Serial Console
The Relay Trainer has a serial console port. A USB to TTL serial cable
using either the Prolific or FTDI conversion chips may be used.
The Windows driver for Prolific PL2303-based cables can be found here.
The Windows driver for FTDI-based cables can be found here.
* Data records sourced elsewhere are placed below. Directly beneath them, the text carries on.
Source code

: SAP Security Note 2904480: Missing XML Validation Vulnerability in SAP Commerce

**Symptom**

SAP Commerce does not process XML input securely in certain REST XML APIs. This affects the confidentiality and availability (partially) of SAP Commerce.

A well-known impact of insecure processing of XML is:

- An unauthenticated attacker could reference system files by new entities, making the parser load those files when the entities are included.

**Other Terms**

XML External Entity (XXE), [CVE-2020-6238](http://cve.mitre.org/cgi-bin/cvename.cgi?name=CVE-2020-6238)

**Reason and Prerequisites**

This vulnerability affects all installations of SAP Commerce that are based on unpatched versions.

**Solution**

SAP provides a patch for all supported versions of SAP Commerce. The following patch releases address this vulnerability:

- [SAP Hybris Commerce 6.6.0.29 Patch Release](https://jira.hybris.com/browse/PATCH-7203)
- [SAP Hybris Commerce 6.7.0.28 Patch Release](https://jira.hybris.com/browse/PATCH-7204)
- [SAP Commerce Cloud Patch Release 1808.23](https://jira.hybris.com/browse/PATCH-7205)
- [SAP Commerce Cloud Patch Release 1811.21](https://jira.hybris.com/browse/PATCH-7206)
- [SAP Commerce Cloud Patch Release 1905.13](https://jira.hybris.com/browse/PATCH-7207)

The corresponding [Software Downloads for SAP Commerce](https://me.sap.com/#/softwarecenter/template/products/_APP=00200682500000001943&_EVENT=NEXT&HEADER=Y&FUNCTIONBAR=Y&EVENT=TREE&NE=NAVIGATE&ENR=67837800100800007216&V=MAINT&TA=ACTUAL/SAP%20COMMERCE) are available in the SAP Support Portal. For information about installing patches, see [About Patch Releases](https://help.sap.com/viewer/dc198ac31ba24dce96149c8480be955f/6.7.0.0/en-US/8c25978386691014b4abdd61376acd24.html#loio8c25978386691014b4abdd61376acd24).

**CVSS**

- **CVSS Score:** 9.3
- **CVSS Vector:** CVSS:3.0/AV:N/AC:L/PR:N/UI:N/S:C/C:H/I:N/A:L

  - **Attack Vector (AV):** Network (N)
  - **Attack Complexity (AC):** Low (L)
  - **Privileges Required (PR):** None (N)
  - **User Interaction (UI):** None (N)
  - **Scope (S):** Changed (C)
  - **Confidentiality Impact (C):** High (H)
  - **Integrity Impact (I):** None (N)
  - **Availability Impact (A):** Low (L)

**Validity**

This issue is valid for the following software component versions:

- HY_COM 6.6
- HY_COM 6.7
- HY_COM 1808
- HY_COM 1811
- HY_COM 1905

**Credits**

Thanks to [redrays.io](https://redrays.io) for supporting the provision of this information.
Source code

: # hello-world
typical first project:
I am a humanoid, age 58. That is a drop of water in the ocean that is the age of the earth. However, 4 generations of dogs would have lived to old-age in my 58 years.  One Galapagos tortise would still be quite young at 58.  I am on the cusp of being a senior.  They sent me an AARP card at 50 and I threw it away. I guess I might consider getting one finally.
I've found that the combination of these drivers and Windows
(particularly 64-bit Windows-7) is somewhat buggy. If the you find that
your system hangs or that you get BSOD, try plugging the cable into a
different USB slot, or through a USB hub. I've generally not had problems
with the open-source drivers provided with Linux.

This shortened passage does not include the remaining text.